### [EXERCISE MATERIALS]
*-*-*
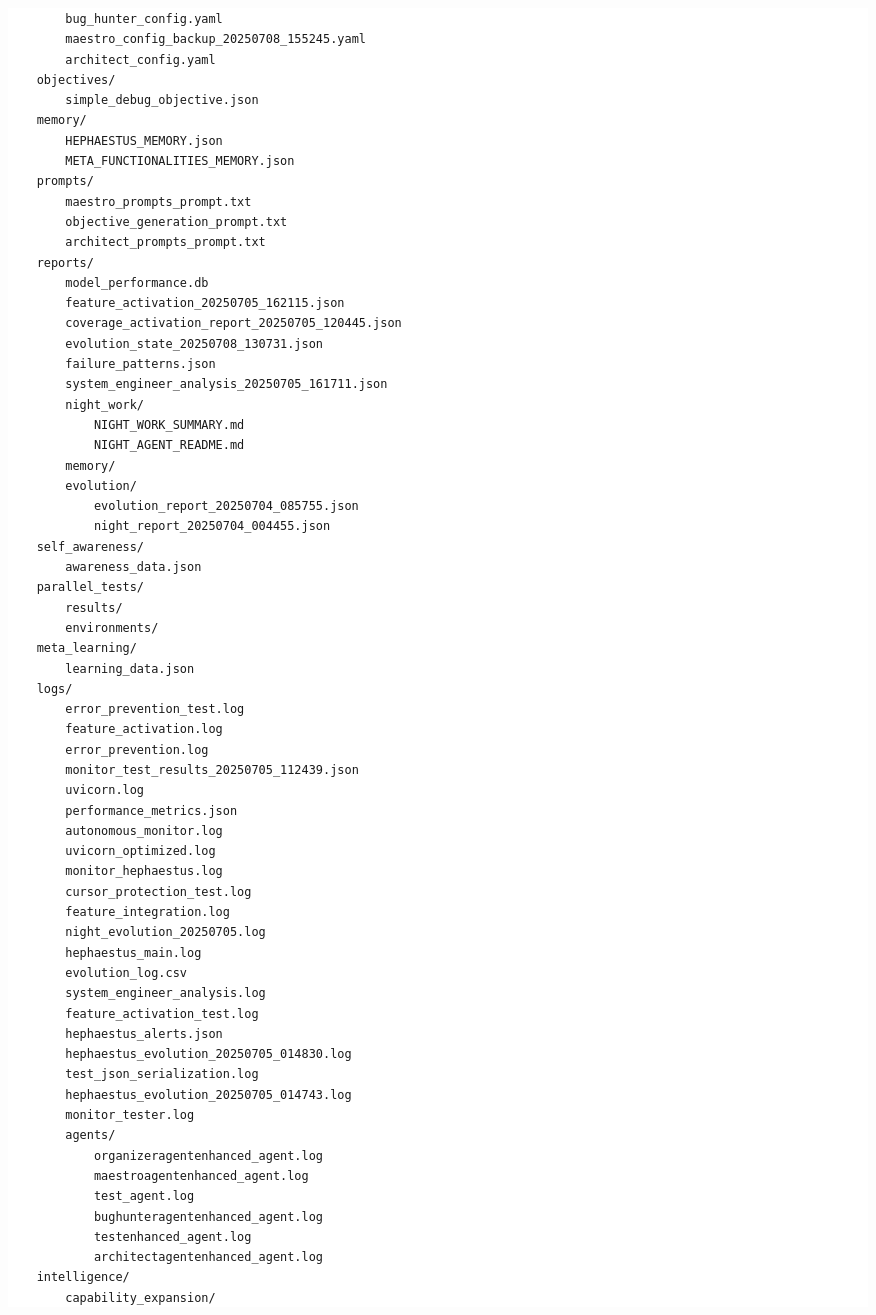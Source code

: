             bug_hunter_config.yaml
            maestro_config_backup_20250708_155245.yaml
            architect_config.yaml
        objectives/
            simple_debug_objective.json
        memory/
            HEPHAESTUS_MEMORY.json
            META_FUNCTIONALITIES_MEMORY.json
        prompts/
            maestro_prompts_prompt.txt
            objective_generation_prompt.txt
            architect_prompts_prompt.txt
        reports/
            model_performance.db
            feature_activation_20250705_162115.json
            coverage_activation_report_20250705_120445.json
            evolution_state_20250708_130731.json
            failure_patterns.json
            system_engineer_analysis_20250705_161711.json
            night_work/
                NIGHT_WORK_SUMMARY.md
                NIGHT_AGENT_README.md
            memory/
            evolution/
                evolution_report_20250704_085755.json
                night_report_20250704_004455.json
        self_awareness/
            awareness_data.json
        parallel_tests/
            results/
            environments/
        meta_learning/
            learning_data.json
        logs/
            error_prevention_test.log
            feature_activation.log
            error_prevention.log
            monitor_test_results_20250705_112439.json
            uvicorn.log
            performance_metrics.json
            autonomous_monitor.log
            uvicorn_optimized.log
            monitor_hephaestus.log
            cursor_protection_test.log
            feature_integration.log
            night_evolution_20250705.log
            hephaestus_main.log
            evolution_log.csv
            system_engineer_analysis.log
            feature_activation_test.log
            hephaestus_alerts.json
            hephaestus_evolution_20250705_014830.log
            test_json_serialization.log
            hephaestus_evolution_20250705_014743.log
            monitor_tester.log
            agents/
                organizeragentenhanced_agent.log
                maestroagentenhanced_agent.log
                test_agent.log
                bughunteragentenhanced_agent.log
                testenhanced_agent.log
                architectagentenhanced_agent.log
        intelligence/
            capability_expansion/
*-*-*
### [PROBLEM DETAILS]
Would you copy out exactly the lines from the one holding "learning_data.json" through the end of the entries above, both ends included?

### [SOLUTION FOR THIS TASK]
            learning_data.json
        logs/
            error_prevention_test.log
            feature_activation.log
            error_prevention.log
            monitor_test_results_20250705_112439.json
            uvicorn.log
            performance_metrics.json
            autonomous_monitor.log
            uvicorn_optimized.log
            monitor_hephaestus.log
            cursor_protection_test.log
            feature_integration.log
            night_evolution_20250705.log
            hephaestus_main.log
            evolution_log.csv
            system_engineer_analysis.log
            feature_activation_test.log
            hephaestus_alerts.json
            hephaestus_evolution_20250705_014830.log
            test_json_serialization.log
            hephaestus_evolution_20250705_014743.log
            monitor_tester.log
            agents/
                organizeragentenhanced_agent.log
                maestroagentenhanced_agent.log
                test_agent.log
                bughunteragentenhanced_agent.log
                testenhanced_agent.log
                architectagentenhanced_agent.log
        intelligence/
            capability_expansion/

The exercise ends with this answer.